1. Cabe ao Estado, no desenvolvimento do sistema público de educação pré-escolar, assegurar a criação, funcionamento e manutenção de uma rede de jardins de infância que cubra as necessidades de toda a população, tendo em conta as necessidades educativas das crianças dos 3 aos 5 anos.

2. O Governo, ouvidos designadamente, o Conselho Nacional de Educação, as Autarquias Locais, os Sindicatos cujos associados intervém na Educação Pré-escolar, as Associações de Pais e Encarregados de Educação e instituições ligadas à criança, apresentará na Assembleia da República até ao fim do ano de 1996 um plano nacional de desenvolvimento da Educação Pré-escolar, de acordo com os objectivos estabelecidos na presente lei.

Artigo 3°

(Plano nacional)

1- O Plano Nacional de Desenvolvimento da Educação Pré-escolar referido no artigo anterior tem como objectivo assegurar a concretização do direito de todas as crianças à Educação Pré-escolar e traduz-se no alargamento da rede pública de Jardins de Infância, por forma a garantir, no prazo de três anos:

a) A universalidade da frequência da Educação Pré-escolar pelas crianças entre os 5 e os 6 anos de idade;

b) a possibilidade da frequência da Educação Pré-escolar por todas as crianças entre os 3 e os 5 anos de idade.

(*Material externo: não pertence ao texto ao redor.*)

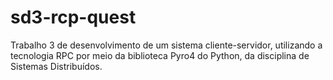 # sd3-rcp-quest

Trabalho 3 de desenvolvimento de um sistema cliente-servidor, utilizando a tecnologia RPC por meio da biblioteca Pyro4 do Python, da disciplina de Sistemas Distribuídos.
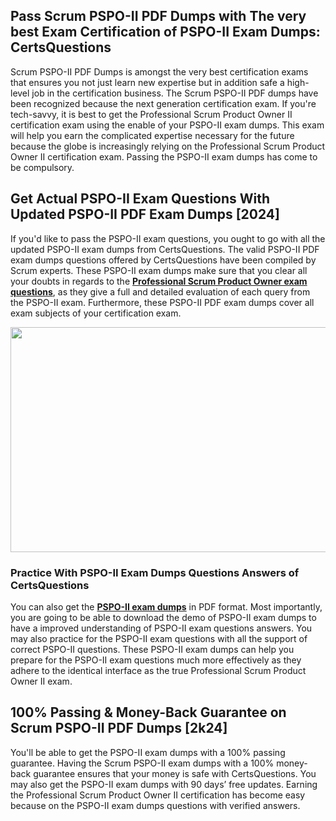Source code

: <h2>Pass Scrum PSPO-II PDF Dumps with The very best Exam Certification of PSPO-II Exam Dumps: CertsQuestions</h2>
<p>Scrum PSPO-II PDF Dumps is amongst the very best certification exams that ensures you not just learn new expertise but in addition safe a high-level job in the certification business. The Scrum PSPO-II PDF dumps have been recognized because the next generation certification exam. If you're tech-savvy, it is best to get the Professional Scrum Product Owner II certification exam using the enable of your PSPO-II exam dumps. This exam will help you earn the complicated expertise necessary for the future because the globe is increasingly relying on the Professional Scrum Product Owner II certification exam. Passing the PSPO-II exam dumps has come to be compulsory.</p>
<h2>Get Actual PSPO-II Exam Questions With Updated PSPO-II PDF Exam Dumps [2024]</h2>
<p>If you'd like to pass the PSPO-II exam questions, you ought to go with all the updated PSPO-II exam dumps from CertsQuestions. The valid PSPO-II PDF exam dumps questions offered by CertsQuestions have been compiled by Scrum experts. These PSPO-II exam dumps make sure that you clear all your doubts in regards to the <strong><a href="https://www.certsquestions.com/professional-scrum-product-owner-certification.html">Professional Scrum Product Owner exam questions</a></strong>, as they give a full and detailed evaluation of each query from the PSPO-II exam. Furthermore, these PSPO-II PDF exam dumps cover all exam subjects of your certification exam.</p>
<p><img style="display: block; margin-left: auto; margin-right: auto;" src="https://i.imgur.com/53zZ4Bb.png" alt="" width="720" height="360" /></p>
<h3>Practice With PSPO-II Exam Dumps Questions Answers of CertsQuestions</h3>
<p>You can also get the <a href="https://www.certsquestions.com/PSPO-II-pdf-dumps.html"><strong>PSPO-II exam dumps</strong></a> in PDF format. Most importantly, you are going to be able to download the demo of PSPO-II exam dumps to have a improved understanding of PSPO-II exam questions answers. You may also practice for the PSPO-II exam questions with all the support of correct PSPO-II questions. These PSPO-II exam dumps can help you prepare for the PSPO-II exam questions much more effectively as they adhere to the identical interface as the true Professional Scrum Product Owner II exam.</p>
<h2>100% Passing &amp; Money-Back Guarantee on Scrum PSPO-II PDF Dumps [2k24]</h2>
<p>You'll be able to get the PSPO-II exam dumps with a 100% passing guarantee. Having the Scrum PSPO-II exam dumps with a 100% money-back guarantee ensures that your money is safe with CertsQuestions. You may also get the PSPO-II exam dumps with 90 days&rsquo; free updates. Earning the Professional Scrum Product Owner II certification has become easy because on the PSPO-II exam dumps questions with verified answers.</p>
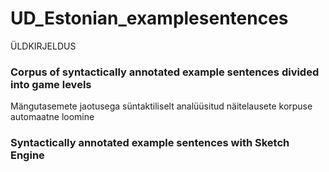 # UD_Estonian_examplesentences
ÜLDKIRJELDUS

### Corpus of syntactically annotated example sentences divided into game levels
Mängutasemete jaotusega süntaktiliselt analüüsitud näitelausete korpuse automaatne loomine

### Syntactically annotated example sentences with Sketch Engine
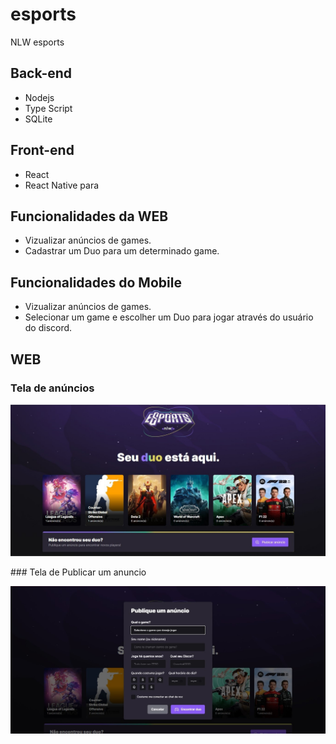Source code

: # esports
 NLW esports 

## Back-end
- Nodejs
- Type Script
- SQLite

## Front-end
- React
- React Native para

## Funcionalidades da WEB
- Vizualizar anúncios de games.
- Cadastrar um Duo para um determinado game.

## Funcionalidades do Mobile
- Vizualizar anúncios de games.
- Selecionar um game e escolher um Duo para jogar através do usuário do discord.

## WEB 

### Tela de anúncios
<p align="center">
  <img src="./nlw-screens/inicial.jpg" />
</p>
### Tela de Publicar um anuncio
<p align="center">
  <img src="./nlw-screens/form.jpg" />
</p>
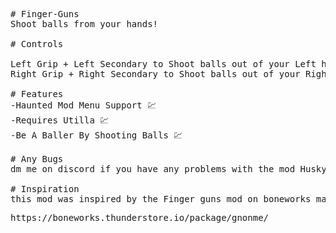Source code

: <pre>
# Finger-Guns
Shoot balls from your hands!

# Controls

Left Grip + Left Secondary to Shoot balls out of your Left hand
Right Grip + Right Secondary to Shoot balls out of your Right hand

# Features
-Haunted Mod Menu Support 💹
-Requires Utilla 💹
-Be A Baller By Shooting Balls 💹

# Any Bugs
dm me on discord if you have any problems with the mod Husky#9424

# Inspiration
this mod was inspired by the Finger guns mod on boneworks made by gnonme
<pre>
https://boneworks.thunderstore.io/package/gnonme/

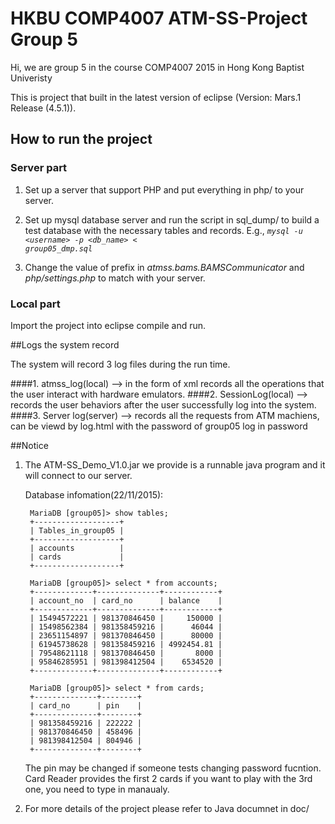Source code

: # HKBU COMP4007 ATM-SS-Project Group 5

Hi, we are group 5 in the course COMP4007 2015 in Hong Kong Baptist Univeristy

This is project that built in the latest version of eclipse (Version: Mars.1 Release (4.5.1)).

## How to run the project
### Server part

1. Set up a server that support PHP and put everything in php/ to your server.

2. Set up mysql database server and run the script in sql_dump/ to build a test database with the necessary tables and records. E.g., *<code>mysql -u \<username\> -p \<db_name\> < group05_dmp.sql</code>*

3. Change the value of prefix in *atmss.bams.BAMSCommunicator* and *php/settings.php* to match with your server.

### Local part

Import the project into eclipse compile and run.

##Logs the system record

The system will record 3 log files during the run time.

####1. atmss_log(local) --> in the form of xml records all the operations that the user interact with hardware emulators.
####2. SessionLog(local) --> records the user behaviors after the user successfully log into the system.
####3. Server log(server) --> records all the requests from ATM machiens, can be viewd by log.html with the password of group05 log in password

##Notice

1. The ATM-SS_Demo_V1.0.jar we provide is a runnable java program and it will connect to our server.

	Database infomation(22/11/2015):
	
		MariaDB [group05]> show tables;
		+-------------------+
		| Tables_in_group05 |
		+-------------------+
		| accounts          |
		| cards             |
		+-------------------+

		MariaDB [group05]> select * from accounts;
		+-------------+--------------+------------+
		| account_no  | card_no      | balance    |
		+-------------+--------------+------------+
		| 15494572221 | 981370846450 |     150000 |
		| 15498562384 | 981358459216 |      46044 |
		| 23651154897 | 981370846450 |      80000 |
		| 61945738628 | 981358459216 | 4992454.81 |
		| 79548621118 | 981370846450 |       8000 |
		| 95846285951 | 981398412504 |    6534520 |
		+-------------+--------------+------------+

		MariaDB [group05]> select * from cards;
		+--------------+--------+
		| card_no      | pin    |
		+--------------+--------+
		| 981358459216 | 222222 |
		| 981370846450 | 458496 |
		| 981398412504 | 804946 |
		+--------------+--------+
	The pin may be changed if someone tests changing password fucntion.
	Card Reader provides the first 2 cards if you want to play with the 3rd one, you need to type in manaualy.
	
2. For more details of the project please refer to Java documnet in doc/

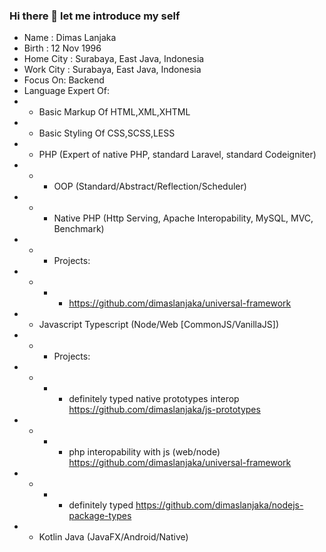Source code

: ### Hi there 👋 let me introduce my self
- Name : Dimas Lanjaka 
- Birth : 12 Nov 1996 
- Home City : Surabaya, East Java, Indonesia 
- Work City : Surabaya, East Java, Indonesia
- Focus On: Backend
- Language Expert Of:
- - Basic Markup Of HTML,XML,XHTML
- - Basic Styling Of CSS,SCSS,LESS
- - PHP (Expert of native PHP, standard Laravel, standard Codeigniter)
- - - OOP (Standard/Abstract/Reflection/Scheduler)
- - - Native PHP (Http Serving, Apache Interopability, MySQL, MVC, Benchmark)
- - - Projects:
- - - - https://github.com/dimaslanjaka/universal-framework
- - Javascript Typescript (Node/Web [CommonJS/VanillaJS])
- - - Projects:
- - - - definitely typed native prototypes interop https://github.com/dimaslanjaka/js-prototypes
- - - - php interopability with js (web/node) https://github.com/dimaslanjaka/universal-framework
- - - - definitely typed https://github.com/dimaslanjaka/nodejs-package-types
- - Kotlin Java (JavaFX/Android/Native)

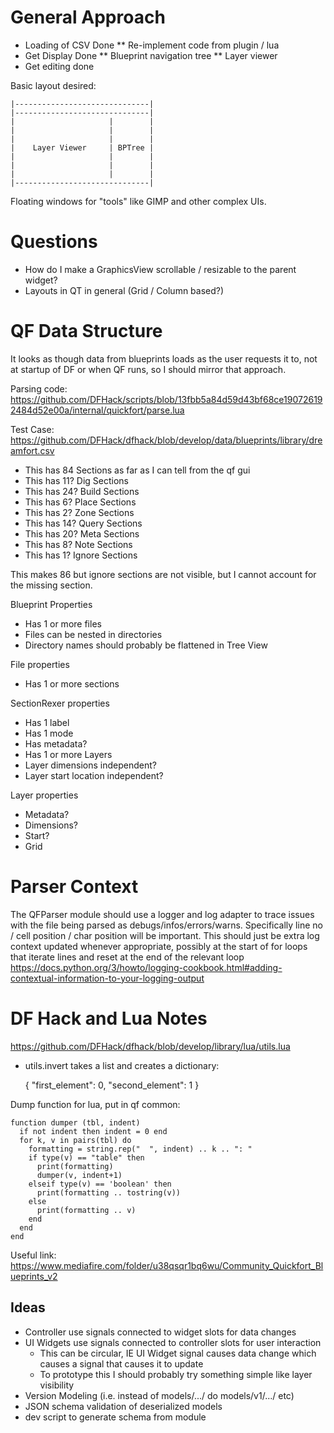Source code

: # General Approach

* Loading of CSV Done
** Re-implement code from plugin / lua
* Get Display Done
** Blueprint navigation tree
** Layer viewer
* Get editing done

Basic layout desired:

    |------------------------------|
    |------------------------------|
    |                     |        |
    |                     |        |
    |                     |        |
    |    Layer Viewer     | BPTree |
    |                     |        |
    |                     |        |
    |                     |        |
    |------------------------------|

Floating windows for "tools" like GIMP and other complex UIs.

# Questions

* How do I make a GraphicsView scrollable / resizable to the parent widget?
* Layouts in QT in general (Grid / Column based?)

# QF Data Structure

It looks as though data from blueprints loads as the user requests it to, not
at startup of DF or when QF runs, so I should mirror that approach.

Parsing code:
https://github.com/DFHack/scripts/blob/13fbb5a84d59d43bf68ce190726192484d52e00a/internal/quickfort/parse.lua

Test Case:
https://github.com/DFHack/dfhack/blob/develop/data/blueprints/library/dreamfort.csv

* This has 84 Sections as far as I can tell from the qf gui
* This has 11? Dig Sections
* This has 24? Build Sections
* This has 6? Place Sections
* This has 2? Zone Sections
* This has 14? Query Sections
* This has 20? Meta Sections
* This has 8? Note Sections
* This has 1? Ignore Sections

This makes 86 but ignore sections are not visible, but I cannot account for the missing section.


Blueprint Properties
* Has 1 or more files
* Files can be nested in directories
* Directory names should probably be flattened in Tree View

File properties
* Has 1 or more sections

SectionRexer properties
* Has 1 label
* Has 1 mode
* Has metadata?
* Has 1 or more Layers
* Layer dimensions independent?
* Layer start location independent? 

Layer properties
* Metadata?
* Dimensions?
* Start?
* Grid

# Parser Context

The QFParser module should use a logger and log adapter to trace issues
with the file being parsed as debugs/infos/errors/warns. Specifically 
line no / cell position / char position will be important.  This should just
be extra log context updated whenever appropriate, possibly at the start of 
for loops that iterate lines and reset at the end of the relevant loop
https://docs.python.org/3/howto/logging-cookbook.html#adding-contextual-information-to-your-logging-output

# DF Hack and Lua Notes
https://github.com/DFHack/dfhack/blob/develop/library/lua/utils.lua
* utils.invert takes a list and creates a dictionary:


    {
        "first_element": 0,
        "second_element": 1
    }

Dump function for lua, put in qf common:
    
    function dumper (tbl, indent)
      if not indent then indent = 0 end
      for k, v in pairs(tbl) do
        formatting = string.rep("  ", indent) .. k .. ": "
        if type(v) == "table" then
          print(formatting)
          dumper(v, indent+1)
        elseif type(v) == 'boolean' then
          print(formatting .. tostring(v))
        else
          print(formatting .. v)
        end
      end
    end

Useful link:
https://www.mediafire.com/folder/u38qsqr1bq6wu/Community_Quickfort_Blueprints_v2

## Ideas
* Controller use signals connected to widget slots for data changes
* UI Widgets use signals connected to controller slots for user interaction
  * This can be circular, IE UI Widget signal causes data change which causes a signal that causes it to update
  * To prototype this I should probably try something simple like layer visibility
* Version Modeling (i.e. instead of models/.../ do models/v1/.../ etc)
* JSON schema validation of deserialized models
* dev script to generate schema from module

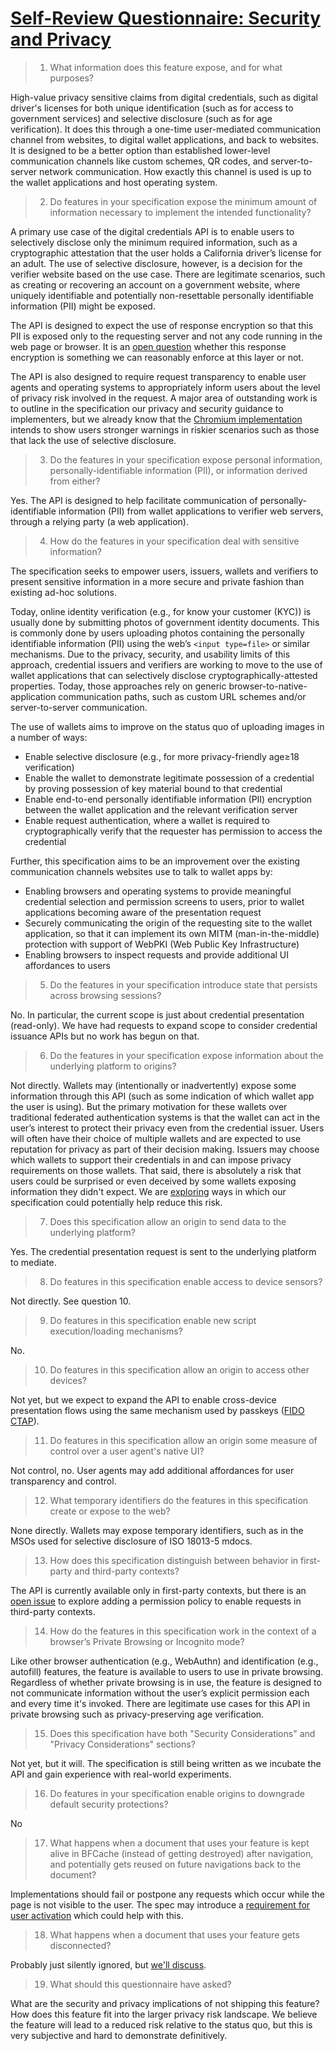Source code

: # [Self-Review Questionnaire: Security and Privacy](https://w3ctag.github.io/security-questionnaire/)

> 01.  What information does this feature expose,
>      and for what purposes?

High-value privacy sensitive claims from digital credentials, such as digital driver's licenses for both unique identification (such as for access to government services) and selective disclosure (such as for age verification). It does this through a one-time user-mediated communication channel from websites, to digital wallet applications, and back to websites. It is designed to be a better option than established lower-level communication channels like custom schemes, QR codes, and server-to-server network communication. How exactly this channel is used is up to the wallet applications and host operating system.

> 02.  Do features in your specification expose the minimum amount of information
>      necessary to implement the intended functionality?

A primary use case of the digital credentials API is to enable users to selectively disclose only the minimum required information, such as a cryptographic attestation that the user holds a California driver’s license for an adult. The use of selective disclosure, however, is a decision for the verifier website based on the use case. There are legitimate scenarios, such as creating or recovering an account on a government website, where uniquely identifiable and potentially non-resettable personally identifiable information (PII) might be exposed.

The API is designed to expect the use of response encryption so that this PII is exposed only to the requesting server and not any code running in the web page or browser. It is an [open question](https://github.com/WICG/digital-identities/issues/109) whether this response encryption is something we can reasonably enforce at this layer or not.

The API is also designed to require request transparency to enable user agents and operating systems to appropriately inform users about the level of privacy risk involved in the request. A major area of outstanding work is to outline in the specification our privacy and security guidance to implementers, but we already know that the [Chromium implementation](https://docs.google.com/document/d/1L68tmNXCQXucsCV8eS8CBd_F9FZ6TNwKNOaFkA8RfwI/edit) intends to show users stronger warnings in riskier scenarios such as those that lack the use of selective disclosure.

> 03.  Do the features in your specification expose personal information,
>      personally-identifiable information (PII), or information derived from
>      either?

Yes. The API is designed to help facilitate communication of personally-identifiable information (PII) from wallet applications to verifier web servers, through a relying party (a web application).

> 04.  How do the features in your specification deal with sensitive information?

The specification seeks to empower users, issuers, wallets and verifiers to present sensitive information in a more secure and private fashion than existing ad-hoc solutions.

Today, online identity verification (e.g., for know your customer (KYC)) is usually done by submitting photos of government identity documents. This is commonly done by users uploading photos containing the personally identifiable information (PII) using the web’s `<input type=file>` or similar mechanisms. Due to the privacy, security, and usability limits of this approach, credential issuers and verifiers are working to move to the use of wallet applications that can selectively disclose cryptographically-attested properties. Today, those approaches rely on generic browser-to-native-application communication paths, such as custom URL schemes and/or server-to-server communication.

The use of wallets aims to improve on the status quo of uploading images in a number of ways:
 * Enable selective disclosure (e.g., for more privacy-friendly age≥18 verification)
 * Enable the wallet to demonstrate legitimate possession of a credential by proving possession of key material bound to that credential
 * Enable end-to-end personally identifiable information (PII) encryption between the wallet application and the relevant verification server
 * Enable request authentication, where a wallet is required to cryptographically verify that the requester has permission to access the credential

Further, this specification aims to be an improvement over the existing communication channels websites use to talk to wallet apps by:
 * Enabling browsers and operating systems to provide meaningful credential selection and permission screens to users, prior to wallet applications becoming aware of the presentation request
 * Securely communicating the origin of the requesting site to the wallet application, so that it can implement its own MITM (man-in-the-middle) protection with support of WebPKI (Web Public Key Infrastructure)
 * Enabling browsers to inspect requests and provide additional UI affordances to users

> 05.  Do the features in your specification introduce state
>      that persists across browsing sessions?

No. In particular, the current scope is just about credential presentation (read-only). We have had requests to expand scope to consider credential issuance APIs but no work has begun on that.

> 06.  Do the features in your specification expose information about the
>      underlying platform to origins?

Not directly. Wallets may (intentionally or inadvertently) expose some information through this API (such as some indication of which wallet app the user is using). But the primary motivation for these wallets over traditional federated authentication systems is that the wallet can act in the user’s interest to protect their privacy even from the credential issuer. Users will often have their choice of multiple wallets and are expected to use reputation for privacy as part of their decision making. Issuers may  choose which wallets to support their credentials in and can impose privacy requirements on those wallets. That said, there is absolutely a risk that users could be surprised or even deceived by some wallets exposing information they didn't expect. We are [exploring](https://github.com/WICG/digital-credentials/issues/117) ways in which our specification could potentially help reduce this risk.

> 07.  Does this specification allow an origin to send data to the underlying
>      platform?

Yes. The credential presentation request is sent to the underlying platform to mediate.

> 08.  Do features in this specification enable access to device sensors?

Not directly. See question 10.

> 09.  Do features in this specification enable new script execution/loading
>      mechanisms?

No.

> 10.  Do features in this specification allow an origin to access other devices?

Not yet, but we expect to expand the API to enable cross-device presentation flows using the same mechanism used by passkeys ([FIDO CTAP](https://fidoalliance.org/specs/fido-v2.2-rd-20230321/fido-client-to-authenticator-protocol-v2.2-rd-20230321.html)).

> 11.  Do features in this specification allow an origin some measure of control over
>      a user agent's native UI?

Not control, no. User agents may add additional affordances for user transparency and control.

> 12.  What temporary identifiers do the features in this specification create or
>      expose to the web?

None directly. Wallets may expose temporary identifiers, such as in the MSOs used for selective disclosure of ISO 18013-5 mdocs.

> 13.  How does this specification distinguish between behavior in first-party and
>      third-party contexts?

The API is currently available only in first-party contexts, but there is an [open issue](https://github.com/WICG/digital-identities/issues/78) to explore adding a permission policy to enable requests in third-party contexts.

> 14.  How do the features in this specification work in the context of a browser’s
>      Private Browsing or Incognito mode?

Like other browser authentication (e.g., WebAuthn) and identification (e.g., autofill) features, the feature is available to users to use in private browsing. Regardless of whether private browsing is in use, the feature is designed to not communicate information without the user’s explicit permission each and every time it's invoked. There are legitimate use cases for this API in private browsing such as privacy-preserving age verification.

> 15.  Does this specification have both "Security Considerations" and "Privacy
>      Considerations" sections?

Not yet, but it will. The specification is still being written as we incubate the API and gain experience with real-world experiments.

> 16.  Do features in your specification enable origins to downgrade default
>      security protections?

No

> 17.  What happens when a document that uses your feature is kept alive in BFCache
>      (instead of getting destroyed) after navigation, and potentially gets reused
>      on future navigations back to the document?

Implementations should fail or postpone any requests which occur while the page is not visible to the user. The spec may introduce a [requirement for user activation](https://github.com/WICG/digital-identities/issues/91) which could help with this.

> 18.  What happens when a document that uses your feature gets disconnected?

Probably just silently ignored, but [we'll discuss](https://github.com/WICG/digital-identities/issues/112).

> 19.  What should this questionnaire have asked?

What are the security and privacy implications of not shipping this feature? How does this feature fit into the larger privacy risk landscape. We believe the feature will lead to a reduced risk relative to the status quo, but this is very subjective and hard to demonstrate definitively.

2 - Para os efeitos da presente lei, entende-se por universalidade, a garantia dada a todas as crianças de frequentar a Educação Pré-escolar, salvo opção em contrário dos pais ou encarregados de educação.

Artigo 4°

(Criação de jardins de infância)

O Governo, até 15 de Dezembro de cada ano, aprovará, através de Portaria, a criação dos lugares de jardins de infância que sejam necessários para o cumprimento dos objectivos estabelecidos na presente lei.

Artigo 5°

(Frequência)

A Educação Pré-escolar destina-se a crianças a partir dos 3 anos de idade completados até 31 de Dezembro do ano de ingresso.

Artigo 6°

(Gratuitidade)

A frequência da rede pública da Educação Pré-escolar é gratuita.

Artigo 7°

(Actividades)

As actividades dos jardins de infância devem ser definidas mediante conteúdos, métodos e técnicas compatíveis com a prossecução dos objectivos da Educação Pré-escolar consagrados na Lei de Bases do Sistema Educativo.

Artigo 8°

(Formação de pessoal)

Compete ao Governo planear e promover a formação inicial dos educadores de infância e do pessoal técnico de apoio, bem como garantir a respectiva formação contínua.

Artigo 9°

(Jardins de infância não públicos)

Compete ao Estado, através da Inspecção Geral de Educação, o controlo da criação e da actividade dos jardins de infância não públicos designadamente na sua adequação aos princípios gerais, finalidades, estruturas e objectivos legalmente definidos para a Educação pré-escolar.

Artigo 10°

(Providências financeiras)

As verbas necessárias à execução da presente lei serão inscritas no Orçamento do Estado do ano subsequente à sua aprovação.

Artigo 11º

(Entrada em vigor)

A presente lei entra em vigor com a publicação da Lei do Orçamento de Estado posterior à sua aprovação.